The retired officials said they see these arrests as the government’s use of draconian laws, which “allows the flimsiest of evidence to frame charges and arrest those who are politically inconvenient and may threaten powerful commercial interests complicit with the state”.
“It is evident that these arrests follow a pattern designed by the current dispensation to tag any dissident or critical intellectual activity as anti-national or seditious or supportive of secession and terrorism,” they have written.
The arrests, however, are just the trigger; the officers say their concerns about “the rise in authoritarian and majoritarian tendencies” of the Modi government have been growing for some time now.
The letter calls the state’s actions hypocritical and unjustified, stating that it is ironic that “a ‘Maoist sympathiser’ is treated as a dangerous terrorist who needs to be incarcerated, (while) a sympathiser of Bajrang Dal or Sanatan Sansthan or Hindu Mahasabha, who flaunts the agenda of violence and hate, is seen as pursuing a worthwhile national cause”.
The letter adds that the activists and lawyers who have been arrested hold an exemplary record, and have “always used lawful and democratic means in their efforts”. This action, therefore, is “a deliberate official falsehood foisted to damage their reputations, and is truly bizarre and Kafkaesque”.
Protect the Constitution
Their earlier letter, pertaining to the rapes in Unnao and Kathua, was also a pleading call to action, in which the officers urged Modi to address the “agenda of division and hate”, which has been “insidiously introduced into the grammar of our politics, our social and cultural life and even our daily discourse”.
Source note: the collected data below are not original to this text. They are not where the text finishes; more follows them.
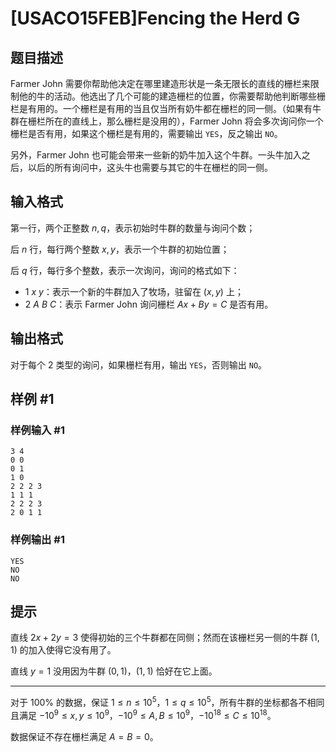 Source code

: # [USACO15FEB]Fencing the Herd G

## 题目描述

Farmer John 需要你帮助他决定在哪里建造形状是一条无限长的直线的栅栏来限制他的牛的活动。他选出了几个可能的建造栅栏的位置，你需要帮助他判断哪些栅栏是有用的。一个栅栏是有用的当且仅当所有奶牛都在栅栏的同一侧。（如果有牛群在栅栏所在的直线上，那么栅栏是没用的），Farmer John 将会多次询问你一个栅栏是否有用，如果这个栅栏是有用的，需要输出 `YES`，反之输出 `NO`。

另外，Farmer John 也可能会带来一些新的奶牛加入这个牛群。一头牛加入之后，以后的所有询问中，这头牛也需要与其它的牛在栅栏的同一侧。


## 输入格式


第一行，两个正整数 $n,q$，表示初始时牛群的数量与询问个数；

后 $n$ 行，每行两个整数 $x,y$，表示一个牛群的初始位置；

后 $q$ 行，每行多个整数，表示一次询问，询问的格式如下：

- 1 $x$ $y$：表示一个新的牛群加入了牧场，驻留在 $(x,y)$ 上；
- 2 $A$ $B$ $C$：表示 Farmer John 询问栅栏 $Ax+By=C$ 是否有用。

## 输出格式

对于每个 $2$ 类型的询问，如果栅栏有用，输出 `YES`，否则输出 `NO`。


## 样例 #1

### 样例输入 #1
```
3 4 
0 0 
0 1 
1 0 
2 2 2 3 
1 1 1 
2 2 2 3 
2 0 1 1
```

### 样例输出 #1

```
YES 
NO 
NO
```

## 提示

直线 $2x+2y=3$ 使得初始的三个牛群都在同侧；然而在该栅栏另一侧的牛群 $(1,1)$ 的加入使得它没有用了。

直线 $y=1$ 没用因为牛群 $(0,1)$，$(1,1)$ 恰好在它上面。

---

对于 $100\%$ 的数据，保证 $1\leq n\leq 10^5$，$1\leq q\leq 10^5$，所有牛群的坐标都各不相同且满足 $-10^9\leq x,y\leq 10^9$，$-10^9\leq A,B\leq 10^9$，$-10^{18}\leq C\leq 10^{18}$。

数据保证不存在栅栏满足 $A=B=0$。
“In both cases, Prime Minister, it is your party which is in power,” the letter had said, adding that “given your supremacy within the party and the centralised control you and your party president exercise, you more than anyone else have to be held responsible for this terrifying state of affairs”.
Even now, the officers only want Modi to take action. The officers have written that despite the justification that law and order is a state subject, “we know that you have the political authority to give suitable directions to a BJP chief minister to withdraw the cases”, adding, “It is time that your party and your government show their determination to stand by and protect our Constitution.